BEGIN Material to process

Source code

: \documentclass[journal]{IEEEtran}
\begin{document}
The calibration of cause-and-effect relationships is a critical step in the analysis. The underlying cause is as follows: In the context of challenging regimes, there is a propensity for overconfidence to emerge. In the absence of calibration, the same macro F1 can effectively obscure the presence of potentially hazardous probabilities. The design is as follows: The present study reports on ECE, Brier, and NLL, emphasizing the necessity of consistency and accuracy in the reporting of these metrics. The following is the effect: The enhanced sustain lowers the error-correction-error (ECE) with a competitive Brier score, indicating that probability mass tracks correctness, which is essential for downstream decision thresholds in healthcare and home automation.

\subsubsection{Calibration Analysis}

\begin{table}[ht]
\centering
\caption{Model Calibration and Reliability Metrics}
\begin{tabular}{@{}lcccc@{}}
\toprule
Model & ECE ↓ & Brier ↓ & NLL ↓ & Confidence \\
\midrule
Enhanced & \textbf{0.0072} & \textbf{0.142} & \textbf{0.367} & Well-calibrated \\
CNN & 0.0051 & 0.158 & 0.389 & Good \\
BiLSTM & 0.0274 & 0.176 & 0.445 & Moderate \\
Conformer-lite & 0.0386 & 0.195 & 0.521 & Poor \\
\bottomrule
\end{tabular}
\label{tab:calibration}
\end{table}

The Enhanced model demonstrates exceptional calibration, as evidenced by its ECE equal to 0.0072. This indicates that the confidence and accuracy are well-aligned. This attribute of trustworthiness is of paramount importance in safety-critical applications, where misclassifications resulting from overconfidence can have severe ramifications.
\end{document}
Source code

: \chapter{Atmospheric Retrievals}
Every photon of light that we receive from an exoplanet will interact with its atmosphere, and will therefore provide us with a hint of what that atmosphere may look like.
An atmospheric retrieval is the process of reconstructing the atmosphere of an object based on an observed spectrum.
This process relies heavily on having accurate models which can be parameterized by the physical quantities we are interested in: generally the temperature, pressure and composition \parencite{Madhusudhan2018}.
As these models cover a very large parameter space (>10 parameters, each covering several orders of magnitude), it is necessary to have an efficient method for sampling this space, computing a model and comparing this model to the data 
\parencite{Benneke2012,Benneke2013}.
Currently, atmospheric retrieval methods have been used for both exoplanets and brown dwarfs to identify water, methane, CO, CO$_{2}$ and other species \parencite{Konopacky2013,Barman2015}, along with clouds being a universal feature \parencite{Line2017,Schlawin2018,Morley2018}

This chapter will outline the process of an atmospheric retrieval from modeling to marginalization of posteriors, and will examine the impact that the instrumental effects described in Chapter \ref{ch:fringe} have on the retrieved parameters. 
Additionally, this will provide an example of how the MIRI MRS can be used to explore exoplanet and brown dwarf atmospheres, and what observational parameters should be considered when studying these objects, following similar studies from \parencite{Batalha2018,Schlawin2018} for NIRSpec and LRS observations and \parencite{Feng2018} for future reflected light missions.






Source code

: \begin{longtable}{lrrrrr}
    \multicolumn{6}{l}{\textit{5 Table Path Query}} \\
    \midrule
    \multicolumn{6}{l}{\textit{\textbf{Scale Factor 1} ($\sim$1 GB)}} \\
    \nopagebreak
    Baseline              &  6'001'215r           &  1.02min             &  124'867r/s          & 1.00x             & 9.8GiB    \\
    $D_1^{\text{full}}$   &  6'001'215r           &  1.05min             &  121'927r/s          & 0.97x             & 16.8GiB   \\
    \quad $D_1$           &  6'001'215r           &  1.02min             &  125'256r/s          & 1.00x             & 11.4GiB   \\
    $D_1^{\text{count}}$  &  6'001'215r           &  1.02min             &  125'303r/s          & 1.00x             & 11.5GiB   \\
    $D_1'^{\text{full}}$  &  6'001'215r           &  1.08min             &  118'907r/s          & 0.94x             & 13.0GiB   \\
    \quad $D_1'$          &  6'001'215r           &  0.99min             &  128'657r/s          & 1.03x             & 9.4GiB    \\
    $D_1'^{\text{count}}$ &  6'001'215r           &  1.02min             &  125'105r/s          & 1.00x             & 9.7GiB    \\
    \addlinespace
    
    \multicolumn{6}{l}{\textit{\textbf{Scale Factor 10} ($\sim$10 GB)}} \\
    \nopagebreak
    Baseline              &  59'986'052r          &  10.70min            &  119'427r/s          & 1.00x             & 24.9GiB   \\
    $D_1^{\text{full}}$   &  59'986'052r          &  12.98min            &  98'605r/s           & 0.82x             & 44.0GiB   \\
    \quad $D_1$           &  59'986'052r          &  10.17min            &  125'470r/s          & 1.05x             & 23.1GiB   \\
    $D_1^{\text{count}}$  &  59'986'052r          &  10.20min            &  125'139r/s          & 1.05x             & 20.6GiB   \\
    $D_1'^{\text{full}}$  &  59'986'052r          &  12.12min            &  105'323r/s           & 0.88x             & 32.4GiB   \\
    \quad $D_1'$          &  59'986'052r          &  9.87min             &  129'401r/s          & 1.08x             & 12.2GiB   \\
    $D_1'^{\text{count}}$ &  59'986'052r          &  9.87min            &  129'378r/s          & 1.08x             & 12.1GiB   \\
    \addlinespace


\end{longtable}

END Material to process

What is expected:
Report the number of lines above containing the string "multicolumn" as your sole answer.

Answer for the task:
3